Mar 14, 2014 16:11 GMT  ·  By

Several marine animals are capable of producing high-frequency vocalizations that enable them to communicate over large distances through water. This trait, generically called echolocation, is roughly similar to what we see in bats, with a few differences. Now, investigators say that this characteristic may have evolved a lot sooner in whale ancestors than originally thought. 

According to scientists with the College of Osteopathic Medicine at the New York Institute of Technology, it would appear that the ancient relatives of dolphins, porpoises and toothed whales had echolocation capabilities, including vocalizations and the ability to process their echoes, some 28 million years ago. This is roughly halfway between when dinosaurs disappeared and modern times.

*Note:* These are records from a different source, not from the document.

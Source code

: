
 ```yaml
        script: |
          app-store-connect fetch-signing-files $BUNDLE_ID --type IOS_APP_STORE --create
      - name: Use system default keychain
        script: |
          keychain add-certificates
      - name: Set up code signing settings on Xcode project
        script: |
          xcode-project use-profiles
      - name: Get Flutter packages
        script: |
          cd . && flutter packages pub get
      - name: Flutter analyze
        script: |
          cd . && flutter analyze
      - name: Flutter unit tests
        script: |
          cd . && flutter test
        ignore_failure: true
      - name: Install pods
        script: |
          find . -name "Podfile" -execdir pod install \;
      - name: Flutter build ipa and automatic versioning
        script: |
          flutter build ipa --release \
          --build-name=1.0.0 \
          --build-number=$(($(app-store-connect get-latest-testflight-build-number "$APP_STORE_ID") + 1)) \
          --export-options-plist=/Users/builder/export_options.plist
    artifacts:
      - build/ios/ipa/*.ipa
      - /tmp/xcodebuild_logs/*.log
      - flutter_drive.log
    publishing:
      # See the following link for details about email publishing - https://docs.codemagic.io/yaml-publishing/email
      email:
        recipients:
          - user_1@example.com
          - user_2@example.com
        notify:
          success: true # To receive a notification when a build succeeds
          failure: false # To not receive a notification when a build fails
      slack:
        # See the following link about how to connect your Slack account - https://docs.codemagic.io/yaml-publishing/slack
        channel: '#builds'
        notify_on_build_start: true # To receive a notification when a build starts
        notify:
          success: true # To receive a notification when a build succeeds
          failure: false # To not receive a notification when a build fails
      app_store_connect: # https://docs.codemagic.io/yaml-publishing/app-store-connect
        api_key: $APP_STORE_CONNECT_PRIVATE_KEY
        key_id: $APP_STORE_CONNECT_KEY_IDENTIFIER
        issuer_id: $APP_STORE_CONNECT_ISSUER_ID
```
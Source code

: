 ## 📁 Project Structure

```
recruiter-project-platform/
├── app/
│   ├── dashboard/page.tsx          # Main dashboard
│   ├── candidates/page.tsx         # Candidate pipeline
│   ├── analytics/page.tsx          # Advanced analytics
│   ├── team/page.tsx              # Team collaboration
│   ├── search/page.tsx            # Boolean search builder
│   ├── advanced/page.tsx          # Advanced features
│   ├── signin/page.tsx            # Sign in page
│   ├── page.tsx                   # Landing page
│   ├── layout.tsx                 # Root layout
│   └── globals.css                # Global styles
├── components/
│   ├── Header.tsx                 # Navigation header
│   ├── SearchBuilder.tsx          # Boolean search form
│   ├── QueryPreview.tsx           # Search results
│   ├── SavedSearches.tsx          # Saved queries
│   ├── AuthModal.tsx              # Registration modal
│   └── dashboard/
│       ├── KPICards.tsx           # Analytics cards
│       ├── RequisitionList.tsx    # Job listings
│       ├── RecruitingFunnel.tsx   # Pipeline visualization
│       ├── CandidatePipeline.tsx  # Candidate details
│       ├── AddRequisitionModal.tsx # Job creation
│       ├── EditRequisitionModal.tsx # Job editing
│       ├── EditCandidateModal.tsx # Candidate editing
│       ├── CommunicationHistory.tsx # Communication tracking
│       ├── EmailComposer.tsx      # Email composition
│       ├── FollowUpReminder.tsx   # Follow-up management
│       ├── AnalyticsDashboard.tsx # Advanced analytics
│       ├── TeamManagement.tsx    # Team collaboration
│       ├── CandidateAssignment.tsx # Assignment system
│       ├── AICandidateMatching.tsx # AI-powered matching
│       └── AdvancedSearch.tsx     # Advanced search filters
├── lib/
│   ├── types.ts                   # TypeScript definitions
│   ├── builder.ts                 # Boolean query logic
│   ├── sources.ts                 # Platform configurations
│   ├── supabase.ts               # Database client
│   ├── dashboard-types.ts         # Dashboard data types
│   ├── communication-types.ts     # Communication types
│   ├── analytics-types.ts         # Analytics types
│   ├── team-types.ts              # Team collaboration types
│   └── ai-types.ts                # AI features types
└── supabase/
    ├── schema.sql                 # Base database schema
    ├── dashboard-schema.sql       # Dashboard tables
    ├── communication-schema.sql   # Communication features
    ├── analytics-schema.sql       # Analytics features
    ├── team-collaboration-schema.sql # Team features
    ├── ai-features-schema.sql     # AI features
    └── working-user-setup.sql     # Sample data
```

In the new study, scientists led by associate professor Jonathan Geisler discovered a fossil of a new marine species near Charleston, South Carolina. The team says that the extinct creature, now called Cotylocara macei, is an antecessor of modern-day marine mammals, and the earliest known creature of the sea to feature this trait.

The group, including University of Texas in Austin expert Matthew Colbert and College of Charleston researcher James Carew, both coauthors of the study, published details of its discovery in the March 12 issue of the top scientific journal Nature, PhysOrg reports.

“The most important conclusion of our study involves the evolution of echolocation and the complex anatomy that underlies this behavior. This was occurring at the same time that whales were diversifying in terms of feeding behavior, body size, and relative brain size,” Geisler explains.

Unlike humans, who produce sounds through the voice box in the larynx, marine mammals use a constricted area located in the nasal passages, right below the blowhole, for the same purpose. This system is more complicated than what we can see in our own species, but this complexity accounts for the extended range of the sounds they make.

These constricted areas are surrounded by air and fat pockets, and by large muscles, all of which are intricately intertwined in a very small area of the animals' faces. Discovering species such as C. macei helps scientists reconstruct the step-by-step evolution of this intricate apparatus.

“Its dense bones and air sinuses would have helped this whale focus its vocalizations into a probing beam of sound, which likely helped it find food at night or in muddy water ocean waters. The anatomy of the skull is really unusual. I've not seen anything like this in any other whale, living or extinct,” Geisler says.

The research team also determined that the group of whales C. macei belonged to split off from the main branch of the family around 32 million years ago. While the first group eventually went extinct, the main branch continued to this day.